What the task asks: Once the images are set aside, return every entry exactly.

(Pictures paired with source code)
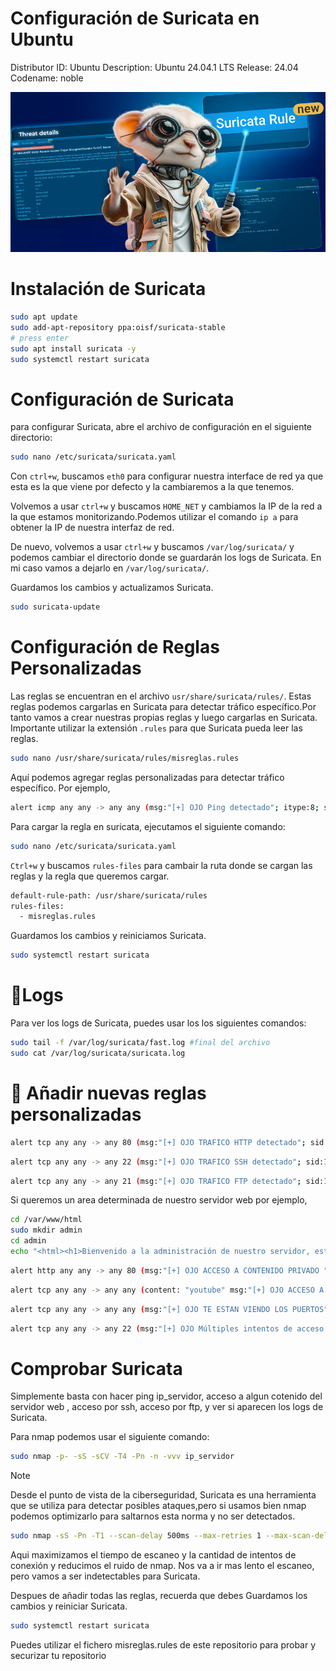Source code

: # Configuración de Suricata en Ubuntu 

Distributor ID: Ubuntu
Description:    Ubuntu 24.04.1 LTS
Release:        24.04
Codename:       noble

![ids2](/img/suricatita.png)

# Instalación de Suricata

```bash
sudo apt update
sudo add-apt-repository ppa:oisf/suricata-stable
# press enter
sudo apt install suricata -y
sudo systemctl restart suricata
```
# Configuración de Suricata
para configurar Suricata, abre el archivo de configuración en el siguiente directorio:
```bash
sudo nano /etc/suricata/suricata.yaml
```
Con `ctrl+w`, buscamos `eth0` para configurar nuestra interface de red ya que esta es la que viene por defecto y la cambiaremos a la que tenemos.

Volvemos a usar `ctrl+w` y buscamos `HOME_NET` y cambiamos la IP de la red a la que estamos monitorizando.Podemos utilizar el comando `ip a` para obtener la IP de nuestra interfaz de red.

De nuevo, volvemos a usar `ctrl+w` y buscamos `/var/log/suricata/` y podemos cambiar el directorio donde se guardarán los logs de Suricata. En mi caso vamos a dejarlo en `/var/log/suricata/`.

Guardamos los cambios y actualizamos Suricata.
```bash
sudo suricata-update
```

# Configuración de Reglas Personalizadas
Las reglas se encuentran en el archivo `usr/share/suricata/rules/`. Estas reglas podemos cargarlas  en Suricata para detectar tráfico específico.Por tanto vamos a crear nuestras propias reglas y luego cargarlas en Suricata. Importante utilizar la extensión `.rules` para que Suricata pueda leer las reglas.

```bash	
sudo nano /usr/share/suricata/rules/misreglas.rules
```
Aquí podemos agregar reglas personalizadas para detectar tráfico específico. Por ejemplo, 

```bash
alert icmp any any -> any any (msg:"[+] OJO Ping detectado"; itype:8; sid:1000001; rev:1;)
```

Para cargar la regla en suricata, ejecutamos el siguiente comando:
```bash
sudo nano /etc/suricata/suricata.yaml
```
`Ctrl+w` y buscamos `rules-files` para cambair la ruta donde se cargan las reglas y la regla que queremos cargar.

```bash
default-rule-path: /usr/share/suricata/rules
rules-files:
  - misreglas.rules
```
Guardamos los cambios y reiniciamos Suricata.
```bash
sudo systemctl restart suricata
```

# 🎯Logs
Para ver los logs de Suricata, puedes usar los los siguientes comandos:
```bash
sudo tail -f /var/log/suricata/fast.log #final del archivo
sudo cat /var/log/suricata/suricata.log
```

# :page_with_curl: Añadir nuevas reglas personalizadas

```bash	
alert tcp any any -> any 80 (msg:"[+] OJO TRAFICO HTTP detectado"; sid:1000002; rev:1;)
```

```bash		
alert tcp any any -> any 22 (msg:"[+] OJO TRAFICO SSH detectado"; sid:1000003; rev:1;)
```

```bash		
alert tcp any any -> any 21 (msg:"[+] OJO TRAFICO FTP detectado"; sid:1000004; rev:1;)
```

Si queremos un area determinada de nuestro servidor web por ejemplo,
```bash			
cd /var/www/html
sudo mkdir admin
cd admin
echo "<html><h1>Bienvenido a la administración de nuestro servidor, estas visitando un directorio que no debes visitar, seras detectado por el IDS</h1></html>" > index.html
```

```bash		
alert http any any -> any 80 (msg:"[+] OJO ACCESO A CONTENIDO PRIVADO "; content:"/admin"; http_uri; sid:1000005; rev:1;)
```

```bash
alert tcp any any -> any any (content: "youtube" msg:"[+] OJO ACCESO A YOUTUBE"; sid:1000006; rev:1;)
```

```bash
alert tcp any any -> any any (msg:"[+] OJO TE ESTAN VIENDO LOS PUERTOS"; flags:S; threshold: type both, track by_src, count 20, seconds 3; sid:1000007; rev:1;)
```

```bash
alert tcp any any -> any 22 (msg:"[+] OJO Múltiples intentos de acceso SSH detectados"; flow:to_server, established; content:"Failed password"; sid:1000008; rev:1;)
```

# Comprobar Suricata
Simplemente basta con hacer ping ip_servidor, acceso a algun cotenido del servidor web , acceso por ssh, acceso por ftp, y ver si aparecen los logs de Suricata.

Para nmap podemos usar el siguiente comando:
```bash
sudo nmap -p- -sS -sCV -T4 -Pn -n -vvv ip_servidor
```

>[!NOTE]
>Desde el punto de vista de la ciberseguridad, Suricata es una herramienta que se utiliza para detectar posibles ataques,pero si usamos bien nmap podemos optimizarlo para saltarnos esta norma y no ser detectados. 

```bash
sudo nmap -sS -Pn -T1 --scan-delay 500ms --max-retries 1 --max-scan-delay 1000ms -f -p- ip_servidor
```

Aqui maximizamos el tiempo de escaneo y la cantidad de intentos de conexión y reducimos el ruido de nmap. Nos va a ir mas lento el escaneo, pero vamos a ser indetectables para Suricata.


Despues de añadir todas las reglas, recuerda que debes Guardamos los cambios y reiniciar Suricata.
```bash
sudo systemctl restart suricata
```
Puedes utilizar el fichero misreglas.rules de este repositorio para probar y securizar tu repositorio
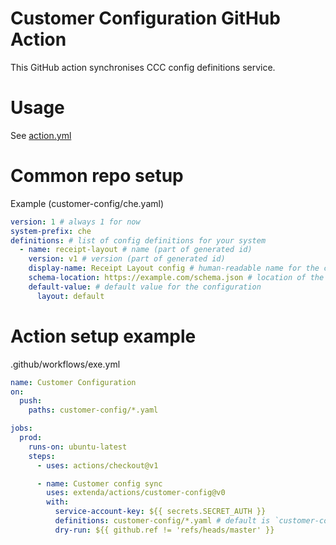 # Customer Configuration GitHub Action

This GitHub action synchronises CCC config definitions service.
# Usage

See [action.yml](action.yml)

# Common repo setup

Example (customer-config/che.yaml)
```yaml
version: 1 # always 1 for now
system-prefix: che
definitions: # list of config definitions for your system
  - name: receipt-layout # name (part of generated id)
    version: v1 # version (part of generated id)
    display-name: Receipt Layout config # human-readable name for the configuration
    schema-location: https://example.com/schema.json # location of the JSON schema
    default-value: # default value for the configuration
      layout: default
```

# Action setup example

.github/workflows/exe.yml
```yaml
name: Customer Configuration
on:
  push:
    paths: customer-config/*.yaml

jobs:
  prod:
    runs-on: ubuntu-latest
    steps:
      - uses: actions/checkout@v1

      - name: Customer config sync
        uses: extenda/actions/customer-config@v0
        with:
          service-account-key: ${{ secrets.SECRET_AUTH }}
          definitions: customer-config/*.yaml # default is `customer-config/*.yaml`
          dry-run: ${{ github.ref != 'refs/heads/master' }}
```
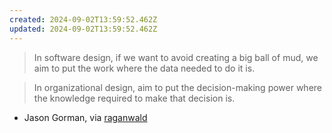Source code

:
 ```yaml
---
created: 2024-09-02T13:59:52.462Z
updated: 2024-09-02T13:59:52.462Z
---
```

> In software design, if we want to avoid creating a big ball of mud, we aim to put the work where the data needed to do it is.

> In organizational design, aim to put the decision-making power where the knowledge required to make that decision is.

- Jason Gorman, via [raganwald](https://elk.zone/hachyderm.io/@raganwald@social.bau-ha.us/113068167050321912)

Written answer:
Source code

: # Configuración de Suricata en Ubuntu 

Distributor ID: Ubuntu
Description:    Ubuntu 24.04.1 LTS
Release:        24.04
Codename:       noble

![ids2](/img/suricatita.png)

# Instalación de Suricata

```bash
sudo apt update
sudo add-apt-repository ppa:oisf/suricata-stable
# press enter
sudo apt install suricata -y
sudo systemctl restart suricata
```
# Configuración de Suricata
para configurar Suricata, abre el archivo de configuración en el siguiente directorio:
```bash
sudo nano /etc/suricata/suricata.yaml
```
Con `ctrl+w`, buscamos `eth0` para configurar nuestra interface de red ya que esta es la que viene por defecto y la cambiaremos a la que tenemos.

Volvemos a usar `ctrl+w` y buscamos `HOME_NET` y cambiamos la IP de la red a la que estamos monitorizando.Podemos utilizar el comando `ip a` para obtener la IP de nuestra interfaz de red.

De nuevo, volvemos a usar `ctrl+w` y buscamos `/var/log/suricata/` y podemos cambiar el directorio donde se guardarán los logs de Suricata. En mi caso vamos a dejarlo en `/var/log/suricata/`.

Guardamos los cambios y actualizamos Suricata.
```bash
sudo suricata-update
```

# Configuración de Reglas Personalizadas
Las reglas se encuentran en el archivo `usr/share/suricata/rules/`. Estas reglas podemos cargarlas  en Suricata para detectar tráfico específico.Por tanto vamos a crear nuestras propias reglas y luego cargarlas en Suricata. Importante utilizar la extensión `.rules` para que Suricata pueda leer las reglas.

```bash	
sudo nano /usr/share/suricata/rules/misreglas.rules
```
Aquí podemos agregar reglas personalizadas para detectar tráfico específico. Por ejemplo, 

```bash
alert icmp any any -> any any (msg:"[+] OJO Ping detectado"; itype:8; sid:1000001; rev:1;)
```

Para cargar la regla en suricata, ejecutamos el siguiente comando:
```bash
sudo nano /etc/suricata/suricata.yaml
```
`Ctrl+w` y buscamos `rules-files` para cambair la ruta donde se cargan las reglas y la regla que queremos cargar.

```bash
default-rule-path: /usr/share/suricata/rules
rules-files:
  - misreglas.rules
```
Guardamos los cambios y reiniciamos Suricata.
```bash
sudo systemctl restart suricata
```

# 🎯Logs
Para ver los logs de Suricata, puedes usar los los siguientes comandos:
```bash
sudo tail -f /var/log/suricata/fast.log #final del archivo
sudo cat /var/log/suricata/suricata.log
```

# :page_with_curl: Añadir nuevas reglas personalizadas

```bash	
alert tcp any any -> any 80 (msg:"[+] OJO TRAFICO HTTP detectado"; sid:1000002; rev:1;)
```

```bash		
alert tcp any any -> any 22 (msg:"[+] OJO TRAFICO SSH detectado"; sid:1000003; rev:1;)
```

```bash		
alert tcp any any -> any 21 (msg:"[+] OJO TRAFICO FTP detectado"; sid:1000004; rev:1;)
```

Si queremos un area determinada de nuestro servidor web por ejemplo,
```bash			
cd /var/www/html
sudo mkdir admin
cd admin
echo "<html><h1>Bienvenido a la administración de nuestro servidor, estas visitando un directorio que no debes visitar, seras detectado por el IDS</h1></html>" > index.html
```

```bash		
alert http any any -> any 80 (msg:"[+] OJO ACCESO A CONTENIDO PRIVADO "; content:"/admin"; http_uri; sid:1000005; rev:1;)
```

```bash
alert tcp any any -> any any (content: "youtube" msg:"[+] OJO ACCESO A YOUTUBE"; sid:1000006; rev:1;)
```

```bash
alert tcp any any -> any any (msg:"[+] OJO TE ESTAN VIENDO LOS PUERTOS"; flags:S; threshold: type both, track by_src, count 20, seconds 3; sid:1000007; rev:1;)
```

```bash
alert tcp any any -> any 22 (msg:"[+] OJO Múltiples intentos de acceso SSH detectados"; flow:to_server, established; content:"Failed password"; sid:1000008; rev:1;)
```

# Comprobar Suricata
Simplemente basta con hacer ping ip_servidor, acceso a algun cotenido del servidor web , acceso por ssh, acceso por ftp, y ver si aparecen los logs de Suricata.

Para nmap podemos usar el siguiente comando:
```bash
sudo nmap -p- -sS -sCV -T4 -Pn -n -vvv ip_servidor
```

>[!NOTE]
>Desde el punto de vista de la ciberseguridad, Suricata es una herramienta que se utiliza para detectar posibles ataques,pero si usamos bien nmap podemos optimizarlo para saltarnos esta norma y no ser detectados. 

```bash
sudo nmap -sS -Pn -T1 --scan-delay 500ms --max-retries 1 --max-scan-delay 1000ms -f -p- ip_servidor
```

Aqui maximizamos el tiempo de escaneo y la cantidad de intentos de conexión y reducimos el ruido de nmap. Nos va a ir mas lento el escaneo, pero vamos a ser indetectables para Suricata.


Despues de añadir todas las reglas, recuerda que debes Guardamos los cambios y reiniciar Suricata.
```bash
sudo systemctl restart suricata
```
Puedes utilizar el fichero misreglas.rules de este repositorio para probar y securizar tu repositorio
 # Customer Configuration GitHub Action

This GitHub action synchronises CCC config definitions service.
# Usage

See [action.yml](action.yml)

# Common repo setup

Example (customer-config/che.yaml)
```yaml
version: 1 # always 1 for now
system-prefix: che
definitions: # list of config definitions for your system
  - name: receipt-layout # name (part of generated id)
    version: v1 # version (part of generated id)
    display-name: Receipt Layout config # human-readable name for the configuration
    schema-location: https://example.com/schema.json # location of the JSON schema
    default-value: # default value for the configuration
      layout: default
```

# Action setup example

.github/workflows/exe.yml
```yaml
name: Customer Configuration
on:
  push:
    paths: customer-config/*.yaml

jobs:
  prod:
    runs-on: ubuntu-latest
    steps:
      - uses: actions/checkout@v1

      - name: Customer config sync
        uses: extenda/actions/customer-config@v0
        with:
          service-account-key: ${{ secrets.SECRET_AUTH }}
          definitions: customer-config/*.yaml # default is `customer-config/*.yaml`
          dry-run: ${{ github.ref != 'refs/heads/master' }}
```
Source code

:
 ```yaml
---
created: 2024-09-02T13:59:52.462Z
updated: 2024-09-02T13:59:52.462Z
---
```

> In software design, if we want to avoid creating a big ball of mud, we aim to put the work where the data needed to do it is.

> In organizational design, aim to put the decision-making power where the knowledge required to make that decision is.

- Jason Gorman, via [raganwald](https://elk.zone/hachyderm.io/@raganwald@social.bau-ha.us/113068167050321912)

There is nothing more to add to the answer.